The task
Your answer must be an exact copy of the entries below, with every picture removed.

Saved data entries
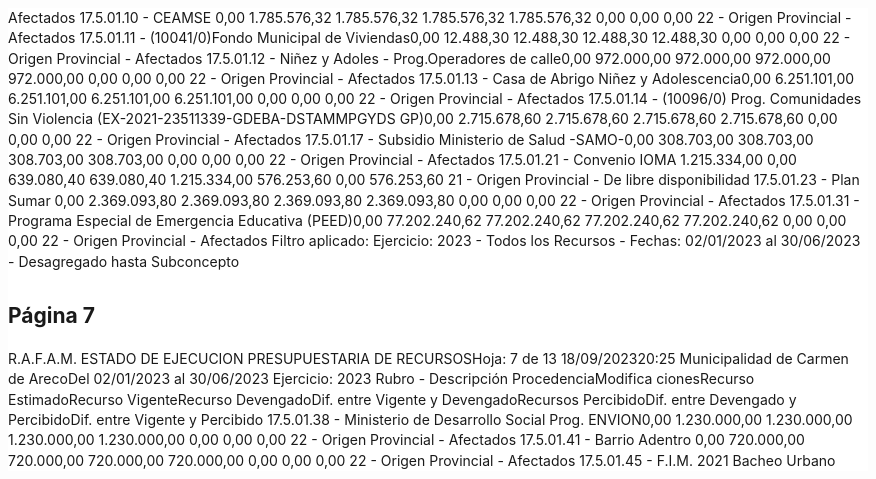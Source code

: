 Afectados
17.5.01.10 - CEAMSE 0,00 1.785.576,32 1.785.576,32 1.785.576,32 1.785.576,32 0,00 0,00 0,00 22 - Origen Provincial -
Afectados
17.5.01.11 - (10041/0)Fondo Municipal de
Viviendas0,00 12.488,30 12.488,30 12.488,30 12.488,30 0,00 0,00 0,00 22 - Origen Provincial -
Afectados
17.5.01.12 - Niñez y Adoles - Prog.Operadores de
calle0,00 972.000,00 972.000,00 972.000,00 972.000,00 0,00 0,00 0,00 22 - Origen Provincial -
Afectados
17.5.01.13 - Casa de Abrigo Niñez y
Adolescencia0,00 6.251.101,00 6.251.101,00 6.251.101,00 6.251.101,00 0,00 0,00 0,00 22 - Origen Provincial -
Afectados
17.5.01.14 - (10096/0) Prog. Comunidades Sin
Violencia
(EX-2021-23511339-GDEBA-DSTAMMPGYDS
GP)0,00 2.715.678,60 2.715.678,60 2.715.678,60 2.715.678,60 0,00 0,00 0,00 22 - Origen Provincial -
Afectados
17.5.01.17 - Subsidio Ministerio de Salud
-SAMO-0,00 308.703,00 308.703,00 308.703,00 308.703,00 0,00 0,00 0,00 22 - Origen Provincial -
Afectados
17.5.01.21 - Convenio IOMA 1.215.334,00 0,00 639.080,40 639.080,40 1.215.334,00 576.253,60 0,00 576.253,60 21 - Origen Provincial - De
libre disponibilidad
17.5.01.23 - Plan Sumar 0,00 2.369.093,80 2.369.093,80 2.369.093,80 2.369.093,80 0,00 0,00 0,00 22 - Origen Provincial -
Afectados
17.5.01.31 - Programa Especial de Emergencia
Educativa (PEED)0,00 77.202.240,62 77.202.240,62 77.202.240,62 77.202.240,62 0,00 0,00 0,00 22 - Origen Provincial -
Afectados
Filtro aplicado: Ejercicio: 2023 - Todos los Recursos  -  Fechas: 02/01/2023 al 30/06/2023 - Desagregado hasta Subconcepto

## Página 7

R.A.F.A.M.
ESTADO DE EJECUCION PRESUPUESTARIA DE RECURSOSHoja: 7 de 13
18/09/202320:25
Municipalidad de
Carmen de ArecoDel 02/01/2023 al 30/06/2023
Ejercicio: 2023
Rubro - Descripción ProcedenciaModifica
cionesRecurso
EstimadoRecurso
VigenteRecurso
DevengadoDif. entre
Vigente y
DevengadoRecursos
PercibidoDif. entre
Devengado y
PercibidoDif. entre
Vigente y
Percibido
17.5.01.38 - Ministerio de Desarrollo Social Prog.
ENVION0,00 1.230.000,00 1.230.000,00 1.230.000,00 1.230.000,00 0,00 0,00 0,00 22 - Origen Provincial -
Afectados
17.5.01.41 - Barrio Adentro 0,00 720.000,00 720.000,00 720.000,00 720.000,00 0,00 0,00 0,00 22 - Origen Provincial -
Afectados
17.5.01.45 - F.I.M. 2021 Bacheo Urbano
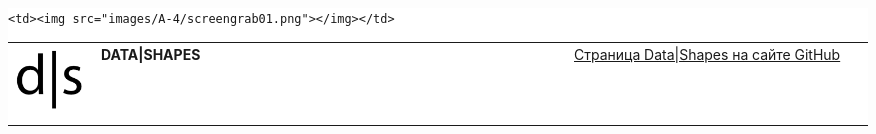     <td><img src="images/A-4/screengrab01.png"></img></td>
  </tr>
</table>

<table>
  <tr>
    <td width="10%"><img src="images/A-4/DataShapes_L.png"></img></td>
    <td width="55%"><b>DATA|SHAPES</b></td>
    <td><a href="https://github.com/MostafaElAyoubi/Data-shapes">Страница Data|Shapes на сайте GitHub</td></a>
  </tr>
  <tr>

Solution to the exercise
Source code

: Afectados
17.5.01.10 - CEAMSE 0,00 1.785.576,32 1.785.576,32 1.785.576,32 1.785.576,32 0,00 0,00 0,00 22 - Origen Provincial -
Afectados
17.5.01.11 - (10041/0)Fondo Municipal de
Viviendas0,00 12.488,30 12.488,30 12.488,30 12.488,30 0,00 0,00 0,00 22 - Origen Provincial -
Afectados
17.5.01.12 - Niñez y Adoles - Prog.Operadores de
calle0,00 972.000,00 972.000,00 972.000,00 972.000,00 0,00 0,00 0,00 22 - Origen Provincial -
Afectados
17.5.01.13 - Casa de Abrigo Niñez y
Adolescencia0,00 6.251.101,00 6.251.101,00 6.251.101,00 6.251.101,00 0,00 0,00 0,00 22 - Origen Provincial -
Afectados
17.5.01.14 - (10096/0) Prog. Comunidades Sin
Violencia
(EX-2021-23511339-GDEBA-DSTAMMPGYDS
GP)0,00 2.715.678,60 2.715.678,60 2.715.678,60 2.715.678,60 0,00 0,00 0,00 22 - Origen Provincial -
Afectados
17.5.01.17 - Subsidio Ministerio de Salud
-SAMO-0,00 308.703,00 308.703,00 308.703,00 308.703,00 0,00 0,00 0,00 22 - Origen Provincial -
Afectados
17.5.01.21 - Convenio IOMA 1.215.334,00 0,00 639.080,40 639.080,40 1.215.334,00 576.253,60 0,00 576.253,60 21 - Origen Provincial - De
libre disponibilidad
17.5.01.23 - Plan Sumar 0,00 2.369.093,80 2.369.093,80 2.369.093,80 2.369.093,80 0,00 0,00 0,00 22 - Origen Provincial -
Afectados
17.5.01.31 - Programa Especial de Emergencia
Educativa (PEED)0,00 77.202.240,62 77.202.240,62 77.202.240,62 77.202.240,62 0,00 0,00 0,00 22 - Origen Provincial -
Afectados
Filtro aplicado: Ejercicio: 2023 - Todos los Recursos  -  Fechas: 02/01/2023 al 30/06/2023 - Desagregado hasta Subconcepto

## Página 7

R.A.F.A.M.
ESTADO DE EJECUCION PRESUPUESTARIA DE RECURSOSHoja: 7 de 13
18/09/202320:25
Municipalidad de
Carmen de ArecoDel 02/01/2023 al 30/06/2023
Ejercicio: 2023
Rubro - Descripción ProcedenciaModifica
cionesRecurso
EstimadoRecurso
VigenteRecurso
DevengadoDif. entre
Vigente y
DevengadoRecursos
PercibidoDif. entre
Devengado y
PercibidoDif. entre
Vigente y
Percibido
17.5.01.38 - Ministerio de Desarrollo Social Prog.
ENVION0,00 1.230.000,00 1.230.000,00 1.230.000,00 1.230.000,00 0,00 0,00 0,00 22 - Origen Provincial -
Afectados
17.5.01.41 - Barrio Adentro 0,00 720.000,00 720.000,00 720.000,00 720.000,00 0,00 0,00 0,00 22 - Origen Provincial -
Afectados
17.5.01.45 - F.I.M. 2021 Bacheo Urbano
     <td><img src="images/A-4/screengrab01.png"></img></td>
  </tr>
</table>

<table>
  <tr>
    <td width="10%"><img src="images/A-4/DataShapes_L.png"></img></td>
    <td width="55%"><b>DATA|SHAPES</b></td>
    <td><a href="https://github.com/MostafaElAyoubi/Data-shapes">Страница Data|Shapes на сайте GitHub</td></a>
  </tr>
  <tr>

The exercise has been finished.